- _Description of the task_
Copy out the listing that follows exactly, dropping every picture.

- _Source material_
======

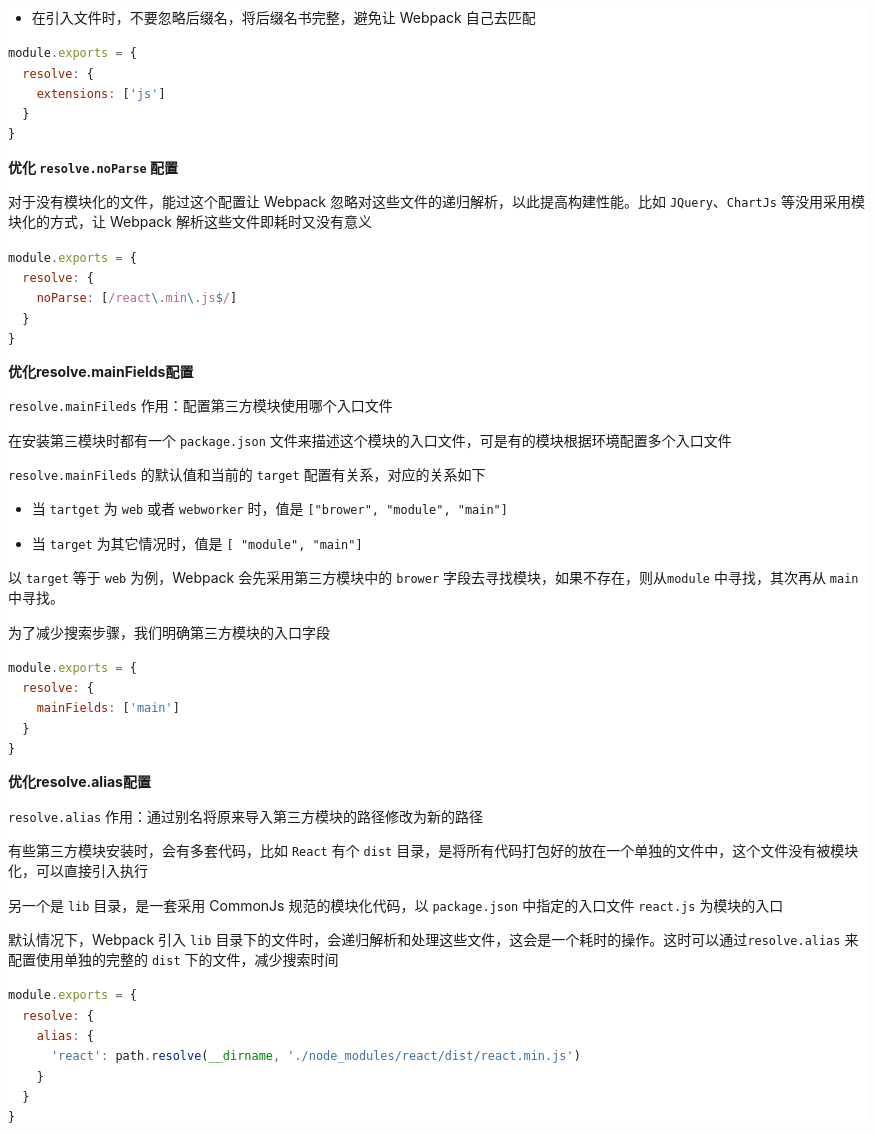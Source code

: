 - 在引入文件时，不要忽略后缀名，将后缀名书完整，避免让 Webpack 自己去匹配

```js
module.exports = {
  resolve: {
    extensions: ['js']
  }
}
```

**优化 `resolve.noParse` 配置**

对于没有模块化的文件，能过这个配置让 Webpack 忽略对这些文件的递归解析，以此提高构建性能。比如 `JQuery`、`ChartJs` 等没用采用模块化的方式，让 Webpack 解析这些文件即耗时又没有意义

```js
module.exports = {
  resolve: {
    noParse: [/react\.min\.js$/]
  }
}

```

**优化resolve.mainFields配置**

`resolve.mainFileds` 作用：配置第三方模块使用哪个入口文件

在安装第三模块时都有一个 `package.json` 文件来描述这个模块的入口文件，可是有的模块根据环境配置多个入口文件

`resolve.mainFileds` 的默认值和当前的 `target` 配置有关系，对应的关系如下

- 当 `tartget` 为 `web` 或者 `webworker` 时，值是 `["brower", "module", "main"]`

- 当 `target` 为其它情况时，值是 `[ "module", "main"]`

以 `target` 等于 `web` 为例，Webpack 会先采用第三方模块中的 `brower` 字段去寻找模块，如果不存在，则从`module` 中寻找，其次再从 `main` 中寻找。

为了减少搜索步骤，我们明确第三方模块的入口字段

```js
module.exports = {
  resolve: {
    mainFields: ['main']
  }
}
```

**优化resolve.alias配置**

`resolve.alias` 作用：通过别名将原来导入第三方模块的路径修改为新的路径

有些第三方模块安装时，会有多套代码，比如 `React` 有个 `dist` 目录，是将所有代码打包好的放在一个单独的文件中，这个文件没有被模块化，可以直接引入执行

另一个是 `lib` 目录，是一套采用 CommonJs 规范的模块化代码，以 `package.json` 中指定的入口文件 `react.js` 为模块的入口

默认情况下，Webpack 引入 `lib` 目录下的文件时，会递归解析和处理这些文件，这会是一个耗时的操作。这时可以通过`resolve.alias` 来配置使用单独的完整的 `dist` 下的文件，减少搜索时间

```js
module.exports = {
  resolve: {
    alias: {
      'react': path.resolve(__dirname, './node_modules/react/dist/react.min.js')
    }
  }
}
```
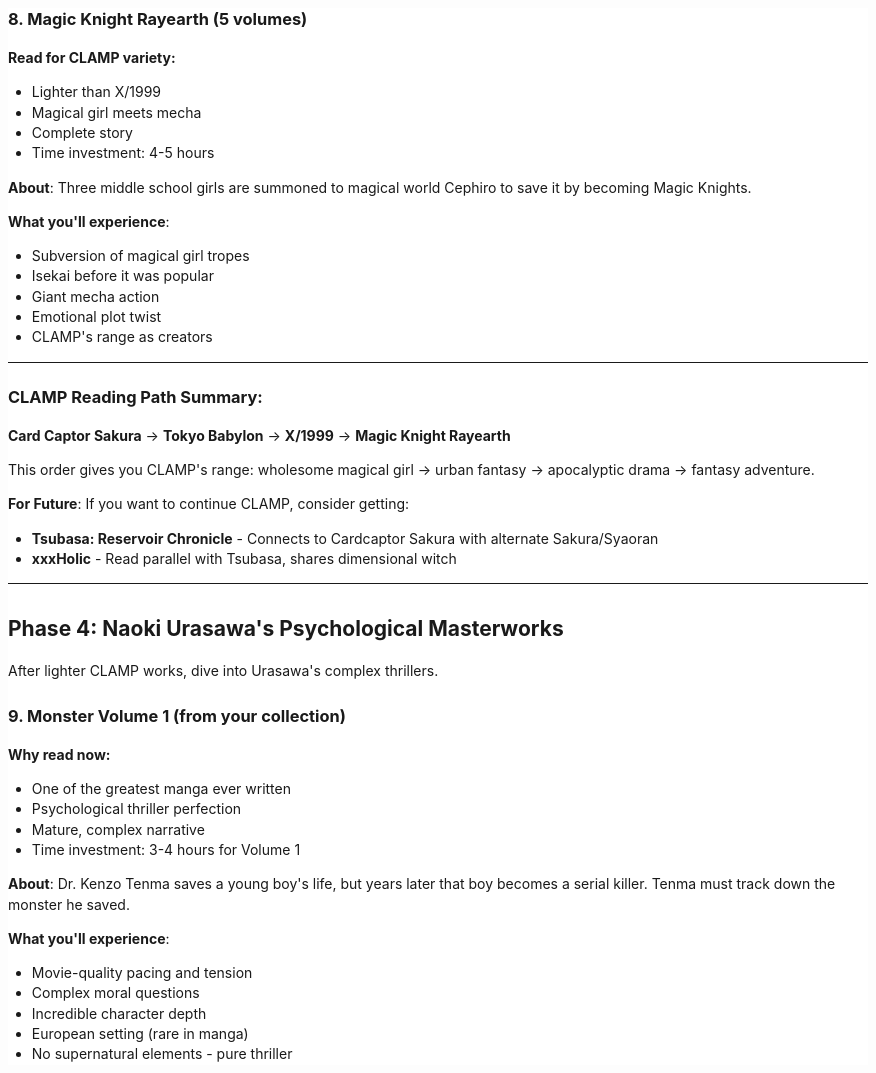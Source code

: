 ### 8. Magic Knight Rayearth (5 volumes)

**Read for CLAMP variety:**
- Lighter than X/1999
- Magical girl meets mecha
- Complete story
- Time investment: 4-5 hours

**About**: Three middle school girls are summoned to magical world Cephiro to save it by becoming Magic Knights.

**What you'll experience**:
- Subversion of magical girl tropes
- Isekai before it was popular
- Giant mecha action
- Emotional plot twist
- CLAMP's range as creators

---

### CLAMP Reading Path Summary:
**Card Captor Sakura** → **Tokyo Babylon** → **X/1999** → **Magic Knight Rayearth**

This order gives you CLAMP's range: wholesome magical girl → urban fantasy → apocalyptic drama → fantasy adventure.

**For Future**: If you want to continue CLAMP, consider getting:
- **Tsubasa: Reservoir Chronicle** - Connects to Cardcaptor Sakura with alternate Sakura/Syaoran
- **xxxHolic** - Read parallel with Tsubasa, shares dimensional witch

---

## Phase 4: Naoki Urasawa's Psychological Masterworks

After lighter CLAMP works, dive into Urasawa's complex thrillers.

### 9. Monster Volume 1 (from your collection)

**Why read now:**
- One of the greatest manga ever written
- Psychological thriller perfection
- Mature, complex narrative
- Time investment: 3-4 hours for Volume 1

**About**: Dr. Kenzo Tenma saves a young boy's life, but years later that boy becomes a serial killer. Tenma must track down the monster he saved.

**What you'll experience**:
- Movie-quality pacing and tension
- Complex moral questions
- Incredible character depth
- European setting (rare in manga)
- No supernatural elements - pure thriller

======

- _Response box_
Source code

: - 在引入文件时，不要忽略后缀名，将后缀名书完整，避免让 Webpack 自己去匹配

```js
module.exports = {
  resolve: {
    extensions: ['js']
  }
}
```

**优化 `resolve.noParse` 配置**

对于没有模块化的文件，能过这个配置让 Webpack 忽略对这些文件的递归解析，以此提高构建性能。比如 `JQuery`、`ChartJs` 等没用采用模块化的方式，让 Webpack 解析这些文件即耗时又没有意义

```js
module.exports = {
  resolve: {
    noParse: [/react\.min\.js$/]
  }
}

```

**优化resolve.mainFields配置**

`resolve.mainFileds` 作用：配置第三方模块使用哪个入口文件

在安装第三模块时都有一个 `package.json` 文件来描述这个模块的入口文件，可是有的模块根据环境配置多个入口文件

`resolve.mainFileds` 的默认值和当前的 `target` 配置有关系，对应的关系如下

- 当 `tartget` 为 `web` 或者 `webworker` 时，值是 `["brower", "module", "main"]`

- 当 `target` 为其它情况时，值是 `[ "module", "main"]`

以 `target` 等于 `web` 为例，Webpack 会先采用第三方模块中的 `brower` 字段去寻找模块，如果不存在，则从`module` 中寻找，其次再从 `main` 中寻找。

为了减少搜索步骤，我们明确第三方模块的入口字段

```js
module.exports = {
  resolve: {
    mainFields: ['main']
  }
}
```

**优化resolve.alias配置**

`resolve.alias` 作用：通过别名将原来导入第三方模块的路径修改为新的路径

有些第三方模块安装时，会有多套代码，比如 `React` 有个 `dist` 目录，是将所有代码打包好的放在一个单独的文件中，这个文件没有被模块化，可以直接引入执行

另一个是 `lib` 目录，是一套采用 CommonJs 规范的模块化代码，以 `package.json` 中指定的入口文件 `react.js` 为模块的入口

默认情况下，Webpack 引入 `lib` 目录下的文件时，会递归解析和处理这些文件，这会是一个耗时的操作。这时可以通过`resolve.alias` 来配置使用单独的完整的 `dist` 下的文件，减少搜索时间

```js
module.exports = {
  resolve: {
    alias: {
      'react': path.resolve(__dirname, './node_modules/react/dist/react.min.js')
    }
  }
}
```
Source code

: ### 8. Magic Knight Rayearth (5 volumes)

**Read for CLAMP variety:**
- Lighter than X/1999
- Magical girl meets mecha
- Complete story
- Time investment: 4-5 hours

**About**: Three middle school girls are summoned to magical world Cephiro to save it by becoming Magic Knights.

**What you'll experience**:
- Subversion of magical girl tropes
- Isekai before it was popular
- Giant mecha action
- Emotional plot twist
- CLAMP's range as creators

---

### CLAMP Reading Path Summary:
**Card Captor Sakura** → **Tokyo Babylon** → **X/1999** → **Magic Knight Rayearth**

This order gives you CLAMP's range: wholesome magical girl → urban fantasy → apocalyptic drama → fantasy adventure.

**For Future**: If you want to continue CLAMP, consider getting:
- **Tsubasa: Reservoir Chronicle** - Connects to Cardcaptor Sakura with alternate Sakura/Syaoran
- **xxxHolic** - Read parallel with Tsubasa, shares dimensional witch

---

## Phase 4: Naoki Urasawa's Psychological Masterworks

After lighter CLAMP works, dive into Urasawa's complex thrillers.

### 9. Monster Volume 1 (from your collection)

**Why read now:**
- One of the greatest manga ever written
- Psychological thriller perfection
- Mature, complex narrative
- Time investment: 3-4 hours for Volume 1

**About**: Dr. Kenzo Tenma saves a young boy's life, but years later that boy becomes a serial killer. Tenma must track down the monster he saved.

**What you'll experience**:
- Movie-quality pacing and tension
- Complex moral questions
- Incredible character depth
- European setting (rare in manga)
- No supernatural elements - pure thriller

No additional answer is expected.